Create one JSON file per locale in .rosetta/coaching/:

.rosetta/coaching/crk.json
{
"grammar_rules": [
"Plains Cree is polysynthetic — a single word can express what English needs a full sentence for",
"Animate/inanimate noun distinction affects verb conjugation",
"Use SRO (Standard Roman Orthography) unless script converter handles conversion",
"Verb stems are modified by prefixes and suffixes to indicate person, number, tense, and evidentiality"
],
"dictionary": {
"home": "kīwēwin",
"settings": "isi-nākatohkēwin",
"search": "nānātawāpahtam",
"welcome": "tānisi",
"submit": "ispīhci",
"cancel": "pōni"
},
"style_notes": "Use formal register. Preserve English technical terms in parentheses when no Cree equivalent exists. Avoid loanwords when a descriptive Cree expression exists."
}

Fields

FieldTypeRequiredDescription
grammar_rulesstring[]NoArray of grammar rules injected into the system prompt. Each rule should be a concise, actionable instruction the LLM can follow.
dictionaryobjectNoKey-value map of English term → target language term. Used for domain-specific vocabulary the LLM wouldn't know.
style_notesstringNoFree-form style instructions (register, tone, formality conventions).

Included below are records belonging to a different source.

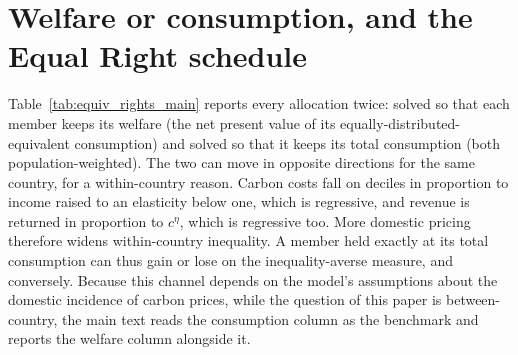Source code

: \documentclass[12pt,english]{article}
\theoremstyle{remark}
\begin{document}



\section{Welfare or consumption, and the Equal Right schedule}
\label{app:ede}

Table~\ref{tab:equiv_rights_main} reports every allocation twice: solved so that each member keeps its welfare (the net present value of its equally-distributed-equivalent consumption) and solved so that it keeps its total consumption (both population-weighted). The two can move in opposite directions for the same country, for a within-country reason. Carbon costs fall on deciles in proportion to income raised to an elasticity below one, which is regressive, and revenue is returned in proportion to $c^{\eta}$, which is regressive too. More domestic pricing therefore widens within-country inequality. A member held exactly at its total consumption can thus gain or lose on the inequality-averse measure, and conversely. Because this channel depends on the model's assumptions about the domestic incidence of carbon prices, while the question of this paper is between-country, the main text reads the consumption column as the benchmark and reports the welfare column alongside it.
\end{document}
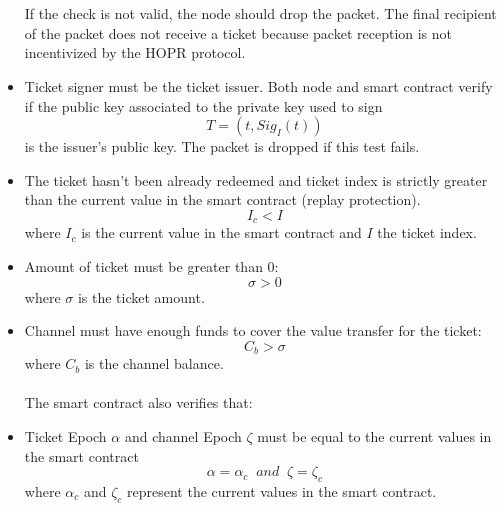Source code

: \begin{itemize}
\\~\\If the check is not valid, the node should drop the packet.
The final recipient of the packet does not receive a ticket because packet reception is not incentivized by the HOPR protocol.
\item Ticket signer must be the ticket issuer. Both node and smart contract verify if the public key associated to the private key used to sign $$T= (t, Sig_I(t))$$ is the issuer's public key. The packet is dropped if this test fails.
\item The ticket hasn't been already redeemed and ticket index is strictly greater than the current value in the smart contract (replay protection).
     $$I_c <I$$ where $I_c$ is the current value in the smart contract and $I$ the ticket index.
\item Amount of ticket must be greater than 0: $$\sigma>0$$ where $\sigma$ is the ticket amount.

\item Channel must have enough funds to cover the value transfer for the ticket: $$ C_b>\sigma$$ where $C_b$ is the channel balance.
\\~\\ The smart contract also verifies that:
\item Ticket Epoch $\alpha$ and channel Epoch $\zeta$ must be equal to the current values in the smart contract $$\alpha=\alpha_c \;\; and \;\; \zeta=\zeta_c$$
where $\alpha_c$ and $\zeta_c$ represent the current values in the smart contract.



\end{itemize}
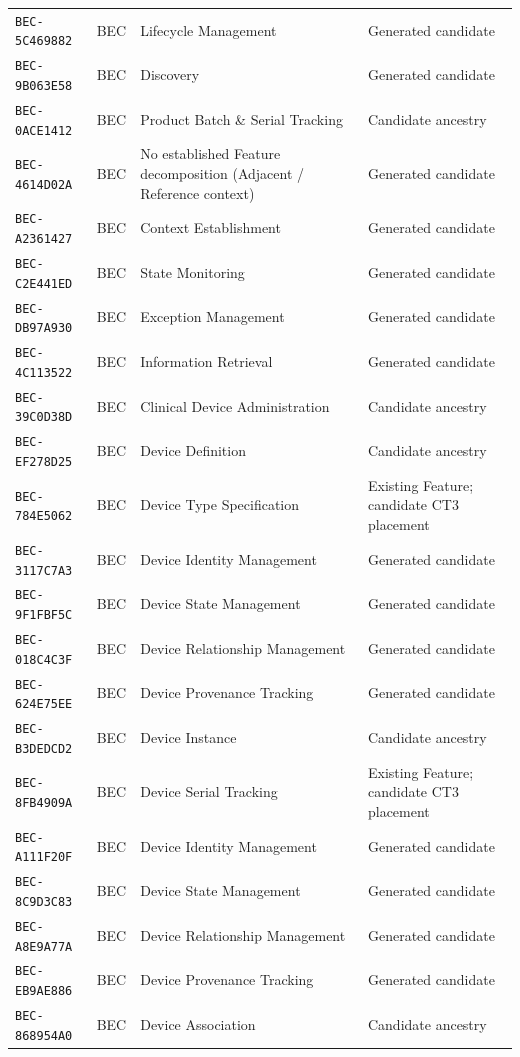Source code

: \documentclass[11pt,a4paper,openany]{book}
\begin{document}
\begin{longtable}{@{}p{.19\linewidth}p{.12\linewidth}p{.39\linewidth}p{.24\linewidth}@{}}
\texttt{BEC-5C469882} & BEC & Lifecycle Management & Generated candidate \\
\texttt{BEC-9B063E58} & BEC & Discovery & Generated candidate \\
\texttt{BEC-0ACE1412} & BEC & Product Batch \& Serial Tracking & Candidate ancestry \\
\texttt{BEC-4614D02A} & BEC & No established Feature decomposition (Adjacent / Reference context) & Generated candidate \\
\texttt{BEC-A2361427} & BEC & Context Establishment & Generated candidate \\
\texttt{BEC-C2E441ED} & BEC & State Monitoring & Generated candidate \\
\texttt{BEC-DB97A930} & BEC & Exception Management & Generated candidate \\
\texttt{BEC-4C113522} & BEC & Information Retrieval & Generated candidate \\
\texttt{BEC-39C0D38D} & BEC & Clinical Device Administration & Candidate ancestry \\
\texttt{BEC-EF278D25} & BEC & Device Definition & Candidate ancestry \\
\texttt{BEC-784E5062} & BEC & Device Type Specification & Existing Feature; candidate CT3 placement \\
\texttt{BEC-3117C7A3} & BEC & Device Identity Management & Generated candidate \\
\texttt{BEC-9F1FBF5C} & BEC & Device State Management & Generated candidate \\
\texttt{BEC-018C4C3F} & BEC & Device Relationship Management & Generated candidate \\
\texttt{BEC-624E75EE} & BEC & Device Provenance Tracking & Generated candidate \\
\texttt{BEC-B3DEDCD2} & BEC & Device Instance & Candidate ancestry \\
\texttt{BEC-8FB4909A} & BEC & Device Serial Tracking & Existing Feature; candidate CT3 placement \\
\texttt{BEC-A111F20F} & BEC & Device Identity Management & Generated candidate \\
\texttt{BEC-8C9D3C83} & BEC & Device State Management & Generated candidate \\
\texttt{BEC-A8E9A77A} & BEC & Device Relationship Management & Generated candidate \\
\texttt{BEC-EB9AE886} & BEC & Device Provenance Tracking & Generated candidate \\
\texttt{BEC-868954A0} & BEC & Device Association & Candidate ancestry \\

\end{longtable}
\end{document}
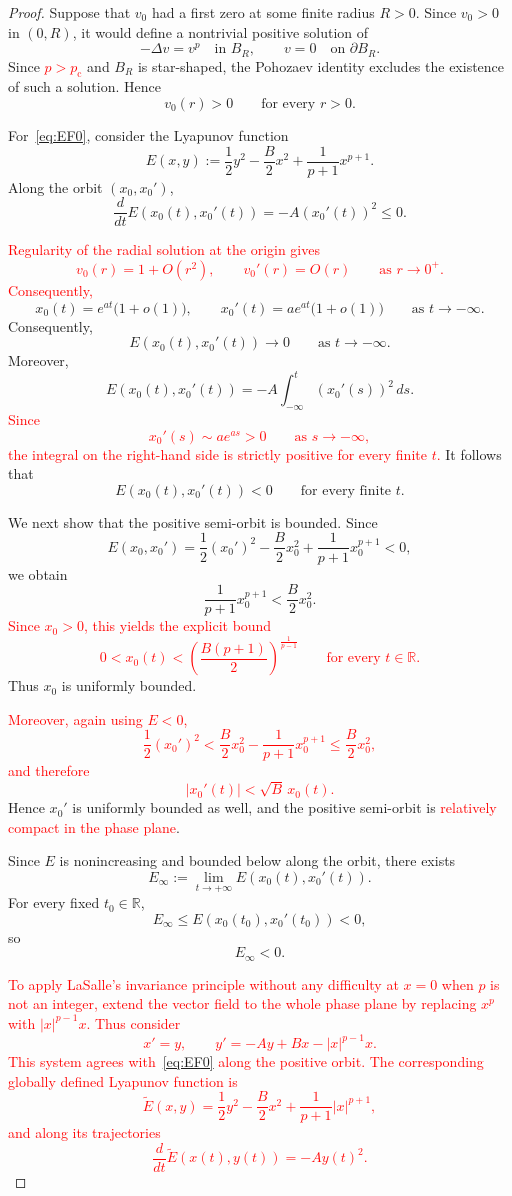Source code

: \documentclass[11pt]{article}
\newcommand{\R}{\mathbb{R}}
\newcommand{\pc}{p_{\mathrm c}}
\theoremstyle{definition}
\begin{document}
\begin{proof}
Suppose that $v_0$ had a first zero at some finite radius $R>0$.
Since $v_0>0$ in $(0,R)$, it would define a nontrivial positive
solution of
\[
-\Delta v=v^p
\quad\text{in }B_R,
\qquad
v=0
\quad\text{on }\partial B_R.
\]
Since \textcolor{red}{$p>\pc$} and $B_R$ is star-shaped, the Pohozaev
identity excludes the existence of such a solution. Hence
\[
v_0(r)>0
\qquad
\text{for every }r>0.
\]

For~\eqref{eq:EF0}, consider the Lyapunov function
\[
E(x,y)
:=
\frac12y^2
-\frac{B}{2}x^2
+\frac1{p+1}x^{p+1}.
\]
Along the orbit $(x_0,x_0')$,
\[
\frac{d}{dt}E(x_0(t),x_0'(t))
=
-A(x_0'(t))^2
\leq0.
\]

\textcolor{red}{Regularity of the radial solution at the origin gives
\[
v_0(r)=1+O(r^2),
\qquad
v_0'(r)=O(r)
\qquad
\text{as }r\to0^+.
\]
Consequently,}
\[
x_0(t)=e^{at}\bigl(1+o(1)\bigr),
\qquad
x_0'(t)=ae^{at}\bigl(1+o(1)\bigr)
\qquad
\text{as }t\to-\infty.
\]
Consequently,
\[
E(x_0(t),x_0'(t))\longrightarrow0
\qquad
\text{as }t\to-\infty.
\]
Moreover,
\[
E(x_0(t),x_0'(t))
=
-A\int_{-\infty}^{t}(x_0'(s))^2\,ds.
\]
\textcolor{red}{Since
\[
x_0'(s)\sim ae^{as}>0
\qquad\text{as }s\to-\infty,
\]
the integral on the right-hand side is strictly positive for every
finite $t$.}
It follows that
\[
E(x_0(t),x_0'(t))<0
\qquad
\text{for every finite }t.
\]

We next show that the positive semi-orbit is bounded. Since
\[
E(x_0,x_0')
=
\frac12(x_0')^2
-\frac{B}{2}x_0^2
+\frac1{p+1}x_0^{p+1}
<0,
\]
we obtain
\[
\frac1{p+1}x_0^{p+1}
<
\frac{B}{2}x_0^2.
\]
\textcolor{red}{Since $x_0>0$, this yields the explicit bound
\[
0<x_0(t)
<
\left(\frac{B(p+1)}{2}\right)^{\frac1{p-1}}
\qquad\text{for every }t\in\mathbb R.
\]}
Thus $x_0$ is uniformly bounded.

\textcolor{red}{Moreover, again using $E<0$,
\[
\frac12(x_0')^2
<
\frac{B}{2}x_0^2
-\frac1{p+1}x_0^{p+1}
\leq
\frac{B}{2}x_0^2,
\]
and therefore
\[
|x_0'(t)|<\sqrt{B}\,x_0(t).
\]}
Hence $x_0'$ is uniformly bounded as well, and the positive
semi-orbit is \textcolor{red}{relatively compact in the phase plane}.

Since $E$ is nonincreasing and bounded below along the orbit, there
exists
\[
E_\infty
:=
\lim_{t\to+\infty}E(x_0(t),x_0'(t)).
\]
For every fixed $t_0\in\R$,
\[
E_\infty\leq E(x_0(t_0),x_0'(t_0))<0,
\]
so
\[
E_\infty<0.
\]

\textcolor{red}{To apply LaSalle's invariance principle without any
difficulty at $x=0$ when $p$ is not an integer, extend the vector
field to the whole phase plane by replacing $x^p$ with
$|x|^{p-1}x$. Thus consider
\[
x'=y,
\qquad
y'=-Ay+Bx-|x|^{p-1}x.
\]
This system agrees with~\eqref{eq:EF0} along the positive orbit.
The corresponding globally defined Lyapunov function is
\[
\widetilde E(x,y)
=
\frac12y^2
-\frac{B}{2}x^2
+\frac1{p+1}|x|^{p+1},
\]
and along its trajectories
\[
\frac{d}{dt}\widetilde E(x(t),y(t))
=
-Ay(t)^2.
\]}


\end{proof}
\end{document}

All fields are optional — you can start with just a dictionary and add grammar rules as you refine.

Fallback Behavior

If a pair is configured for llm-coached but no coaching file exists for that locale, rosetta falls back to the standard llm method with a console warning:

[INFO] No coaching data for "crk" at .rosetta/coaching/crk.json
Falling back to standard LLM method. Create coaching data for better results.

This means you can safely set "defaultMethod": "llm-coached" globally — languages with coaching data will use it, and the rest will get standard LLM translation without errors.

When to Use Coaching

ScenarioRecommended Method
Tier 1 languages (French, Spanish, German)llm or google-translate — LLMs already know these well
Tier 2 languages (Korean, Turkish, Thai)llm with a register — LLMs handle these adequately with style guidance
Tier 3 languages (Plains Cree, Yoruba, Quechua)llm-coached — LLMs need grammar rules and dictionaries
Conlangs (Klingon, Sindarin, Kryptonian)llm-coached — LLMs have some training data but need corrections

Building Good Coaching Data

Grammar Rules

Write rules as instructions, not descriptions. The LLM follows instructions better than it interprets linguistic theory.

// ❌ Descriptive (the LLM learns nothing actionable)
"Plains Cree has animate and inanimate noun classes"

// ✅ Instructive (the LLM knows what to do)
"When translating nouns, check whether the Cree equivalent is animate (NA) or inanimate (NI) — this affects which verb conjugation to use"

Dictionaries

Focus on domain-specific terms that the LLM would get wrong or invent. Don't bother with common words the LLM already handles — focus on the terms specific to your application's UI.

Style Notes

Be specific about register, formality, and conventions:

"style_notes": "Use formal register (vous-form in French). Preserve brand names untranslated. UI labels should be imperative mood ('Save', not 'Saves'). Maximum 40 characters for button text."

Testing Coached Translations

Use the MT Eval Harness to benchmark your coached translations against a reference corpus:

# Install the harness
pip install mt-eval-harness

# Run coached translations against your test corpus
mt-eval run --corpus data/crk-corpus.json --model google/gemini-2.5-pro

# Score the results
mt-eval test eval/logs/run_*.json

This gives you chrF++, BLEU, and exact match scores. Create multiple coaching file versions and compare — objective metrics beat subjective review.